### [EXERCISE OBJECTIVE]
What lines of the data below hold "objects"? Show them.
*** Opening of DATA EXTRACT ***
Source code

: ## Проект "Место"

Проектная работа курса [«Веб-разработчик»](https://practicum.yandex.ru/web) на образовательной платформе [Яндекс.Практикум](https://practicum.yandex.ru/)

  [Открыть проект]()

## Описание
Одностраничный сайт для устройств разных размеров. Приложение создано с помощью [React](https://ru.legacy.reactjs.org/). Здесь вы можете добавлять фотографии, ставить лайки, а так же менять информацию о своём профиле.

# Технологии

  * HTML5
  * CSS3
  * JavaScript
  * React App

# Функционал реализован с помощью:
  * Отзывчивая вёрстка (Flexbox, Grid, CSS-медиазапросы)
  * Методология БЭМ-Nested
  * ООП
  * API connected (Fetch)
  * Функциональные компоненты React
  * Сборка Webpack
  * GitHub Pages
*** Close of DATA EXTRACT ***
*** Opening of DATA EXTRACT ***
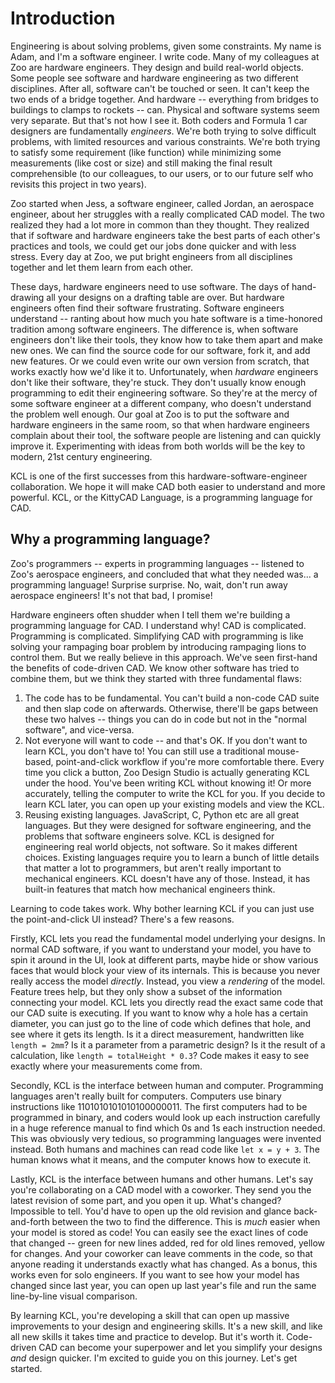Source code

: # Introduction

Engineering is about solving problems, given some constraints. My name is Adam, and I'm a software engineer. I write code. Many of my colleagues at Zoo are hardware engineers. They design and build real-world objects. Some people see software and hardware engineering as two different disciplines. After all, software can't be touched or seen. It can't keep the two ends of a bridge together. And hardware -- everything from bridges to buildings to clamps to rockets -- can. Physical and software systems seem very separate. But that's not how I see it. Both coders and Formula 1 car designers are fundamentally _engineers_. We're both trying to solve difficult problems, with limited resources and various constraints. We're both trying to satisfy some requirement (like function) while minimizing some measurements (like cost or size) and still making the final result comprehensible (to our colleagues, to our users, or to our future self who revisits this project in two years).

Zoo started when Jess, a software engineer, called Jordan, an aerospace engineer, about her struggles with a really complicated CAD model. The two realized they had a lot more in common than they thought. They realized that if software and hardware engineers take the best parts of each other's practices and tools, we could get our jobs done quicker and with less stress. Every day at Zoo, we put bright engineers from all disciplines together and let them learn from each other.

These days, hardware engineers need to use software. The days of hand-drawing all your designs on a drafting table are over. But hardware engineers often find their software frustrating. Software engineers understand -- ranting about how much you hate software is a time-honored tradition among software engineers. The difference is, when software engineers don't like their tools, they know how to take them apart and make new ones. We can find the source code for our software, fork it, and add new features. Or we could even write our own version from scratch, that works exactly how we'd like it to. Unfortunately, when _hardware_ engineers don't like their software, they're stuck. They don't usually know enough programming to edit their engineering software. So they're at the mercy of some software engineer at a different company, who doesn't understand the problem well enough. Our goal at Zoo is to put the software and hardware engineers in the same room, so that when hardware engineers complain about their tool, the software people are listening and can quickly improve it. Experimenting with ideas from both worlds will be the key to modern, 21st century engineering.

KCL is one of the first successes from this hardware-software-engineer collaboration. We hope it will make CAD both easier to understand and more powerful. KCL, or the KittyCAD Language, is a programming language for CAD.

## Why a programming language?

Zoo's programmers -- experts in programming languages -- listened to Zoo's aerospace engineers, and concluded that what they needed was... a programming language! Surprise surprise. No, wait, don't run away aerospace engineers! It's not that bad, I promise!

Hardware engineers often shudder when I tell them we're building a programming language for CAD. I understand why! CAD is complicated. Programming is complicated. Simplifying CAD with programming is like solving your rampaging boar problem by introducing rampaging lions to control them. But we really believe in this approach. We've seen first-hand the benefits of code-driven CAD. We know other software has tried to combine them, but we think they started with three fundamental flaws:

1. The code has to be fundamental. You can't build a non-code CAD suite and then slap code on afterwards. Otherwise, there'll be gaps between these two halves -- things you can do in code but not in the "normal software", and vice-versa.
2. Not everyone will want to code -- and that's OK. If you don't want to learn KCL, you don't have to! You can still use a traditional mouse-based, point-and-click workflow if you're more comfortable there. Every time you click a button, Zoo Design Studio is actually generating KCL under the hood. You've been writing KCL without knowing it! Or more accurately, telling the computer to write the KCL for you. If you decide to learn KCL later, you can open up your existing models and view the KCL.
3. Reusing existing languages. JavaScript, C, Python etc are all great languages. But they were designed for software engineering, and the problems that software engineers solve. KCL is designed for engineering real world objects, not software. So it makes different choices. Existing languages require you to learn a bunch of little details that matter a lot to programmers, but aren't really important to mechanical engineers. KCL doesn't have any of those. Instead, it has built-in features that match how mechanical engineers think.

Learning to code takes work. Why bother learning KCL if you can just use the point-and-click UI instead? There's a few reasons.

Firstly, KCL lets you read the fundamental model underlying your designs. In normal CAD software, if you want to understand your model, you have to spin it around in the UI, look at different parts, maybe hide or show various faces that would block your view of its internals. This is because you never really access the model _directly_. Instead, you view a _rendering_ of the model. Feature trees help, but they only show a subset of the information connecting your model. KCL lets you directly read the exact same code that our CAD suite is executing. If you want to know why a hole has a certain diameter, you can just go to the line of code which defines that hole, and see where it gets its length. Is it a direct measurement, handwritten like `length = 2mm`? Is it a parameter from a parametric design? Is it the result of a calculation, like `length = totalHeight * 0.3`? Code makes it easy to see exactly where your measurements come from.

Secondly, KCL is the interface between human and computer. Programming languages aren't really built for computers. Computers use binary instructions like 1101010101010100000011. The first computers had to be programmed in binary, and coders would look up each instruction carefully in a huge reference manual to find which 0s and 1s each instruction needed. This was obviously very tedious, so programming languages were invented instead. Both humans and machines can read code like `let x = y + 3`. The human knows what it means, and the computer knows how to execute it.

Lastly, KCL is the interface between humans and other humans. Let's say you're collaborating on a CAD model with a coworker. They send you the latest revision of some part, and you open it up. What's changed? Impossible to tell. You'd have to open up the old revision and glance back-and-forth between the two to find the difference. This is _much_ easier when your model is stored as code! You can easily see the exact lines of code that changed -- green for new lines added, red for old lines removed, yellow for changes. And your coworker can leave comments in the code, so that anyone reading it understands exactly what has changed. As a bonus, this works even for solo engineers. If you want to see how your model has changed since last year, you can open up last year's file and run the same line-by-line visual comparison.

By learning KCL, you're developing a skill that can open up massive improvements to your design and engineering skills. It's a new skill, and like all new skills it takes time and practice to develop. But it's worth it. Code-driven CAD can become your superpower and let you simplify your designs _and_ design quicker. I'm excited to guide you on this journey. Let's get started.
*** Close of DATA EXTRACT ***
### [THE ANSWER]
Engineering is about solving problems, given some constraints. My name is Adam, and I'm a software engineer. I write code. Many of my colleagues at Zoo are hardware engineers. They design and build real-world objects. Some people see software and hardware engineering as two different disciplines. After all, software can't be touched or seen. It can't keep the two ends of a bridge together. And hardware -- everything from bridges to buildings to clamps to rockets -- can. Physical and software systems seem very separate. But that's not how I see it. Both coders and Formula 1 car designers are fundamentally _engineers_. We're both trying to solve difficult problems, with limited resources and various constraints. We're both trying to satisfy some requirement (like function) while minimizing some measurements (like cost or size) and still making the final result comprehensible (to our colleagues, to our users, or to our future self who revisits this project in two years).
3. Reusing existing languages. JavaScript, C, Python etc are all great languages. But they were designed for software engineering, and the problems that software engineers solve. KCL is designed for engineering real world objects, not software. So it makes different choices. Existing languages require you to learn a bunch of little details that matter a lot to programmers, but aren't really important to mechanical engineers. KCL doesn't have any of those. Instead, it has built-in features that match how mechanical engineers think.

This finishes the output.